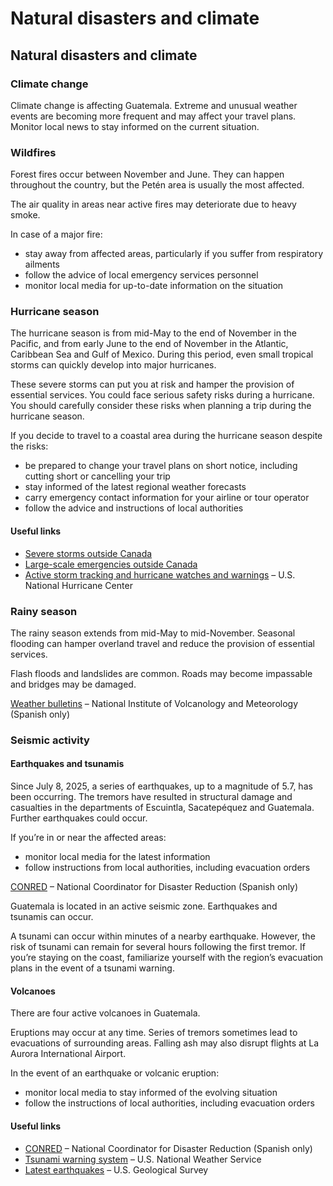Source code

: # Natural disasters and climate

## Natural disasters and climate

### Climate change

Climate change is affecting Guatemala. Extreme and unusual weather events are becoming more frequent and may affect your travel plans. Monitor local news to stay informed on the current situation.

### Wildfires

Forest fires occur between November and June. They can happen throughout the country, but the Petén area is usually the most affected.

The air quality in areas near active fires may deteriorate due to heavy smoke.

In case of a major fire:

* stay away from affected areas, particularly if you suffer from respiratory ailments
* follow the advice of local emergency services personnel
* monitor local media for up-to-date information on the situation

### Hurricane season

The hurricane season is from mid-May to the end of November in the Pacific, and from early June to the end of November in the Atlantic, Caribbean Sea and Gulf of Mexico. During this period, even small tropical storms can quickly develop into major hurricanes.

These severe storms can put you at risk and hamper the provision of essential services. You could face serious safety risks during a hurricane. You should carefully consider these risks when planning a trip during the hurricane season.

If you decide to travel to a coastal area during the hurricane season despite the risks:

* be prepared to change your travel plans on short notice, including cutting short or cancelling your trip
* stay informed of the latest regional weather forecasts
* carry emergency contact information for your airline or tour operator
* follow the advice and instructions of local authorities

#### Useful links

* [Severe storms outside Canada](https://travel.gc.ca/travelling/health-safety/hurricanes-typhoons-cyclones-monsoons)
* [Large-scale emergencies outside Canada](https://travel.gc.ca/assistance/emergency-info/large-scale-emergencies-abroad)
* [Active storm tracking and hurricane watches and warnings](http://www.nhc.noaa.gov/) – U.S. National Hurricane Center

### Rainy season

The rainy season extends from mid-May to mid-November. Seasonal flooding can hamper overland travel and reduce the provision of essential services.

Flash floods and landslides are common. Roads may become impassable and bridges may be damaged.

[Weather bulletins](https://insivumeh.gob.gt/) – National Institute of Volcanology and Meteorology (Spanish only)

### Seismic activity

#### Earthquakes and tsunamis

Since July 8, 2025, a series of earthquakes, up to a magnitude of 5.7, has been occurring. The tremors have resulted in structural damage and casualties in the departments of Escuintla, Sacatepéquez and Guatemala. Further earthquakes could occur.

If you’re in or near the affected areas:

* monitor local media for the latest information
* follow instructions from local authorities, including evacuation orders

[CONRED](https://conred.gob.gt/) – National Coordinator for Disaster Reduction (Spanish only)

Guatemala is located in an active seismic zone. Earthquakes and tsunamis can occur.

A tsunami can occur within minutes of a nearby earthquake. However, the risk of tsunami can remain for several hours following the first tremor. If you’re staying on the coast, familiarize yourself with the region’s evacuation plans in the event of a tsunami warning.

#### Volcanoes

There are four active volcanoes in Guatemala.

Eruptions may occur at any time. Series of tremors sometimes lead to evacuations of surrounding areas. Falling ash may also disrupt flights at La Aurora International Airport.

In the event of an earthquake or volcanic eruption:

* monitor local media to stay informed of the evolving situation
* follow the instructions of local authorities, including evacuation orders

#### Useful links

* [CONRED](https://conred.gob.gt/) – National Coordinator for Disaster Reduction (Spanish only)
* [Tsunami warning system](http://tsunami.gov/) – U.S. National Weather Service
* [Latest earthquakes](https://earthquake.usgs.gov/earthquakes/map/) – U.S. Geological Survey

=-=-=

§ **Task details**
For each line above that includes "travel", make a copy.

§ **The completed task**
Climate change is affecting Guatemala. Extreme and unusual weather events are becoming more frequent and may affect your travel plans. Monitor local news to stay informed on the current situation.
If you decide to travel to a coastal area during the hurricane season despite the risks:
* be prepared to change your travel plans on short notice, including cutting short or cancelling your trip
* [Severe storms outside Canada](https://travel.gc.ca/travelling/health-safety/hurricanes-typhoons-cyclones-monsoons)
* [Large-scale emergencies outside Canada](https://travel.gc.ca/assistance/emergency-info/large-scale-emergencies-abroad)
The rainy season extends from mid-May to mid-November. Seasonal flooding can hamper overland travel and reduce the provision of essential services.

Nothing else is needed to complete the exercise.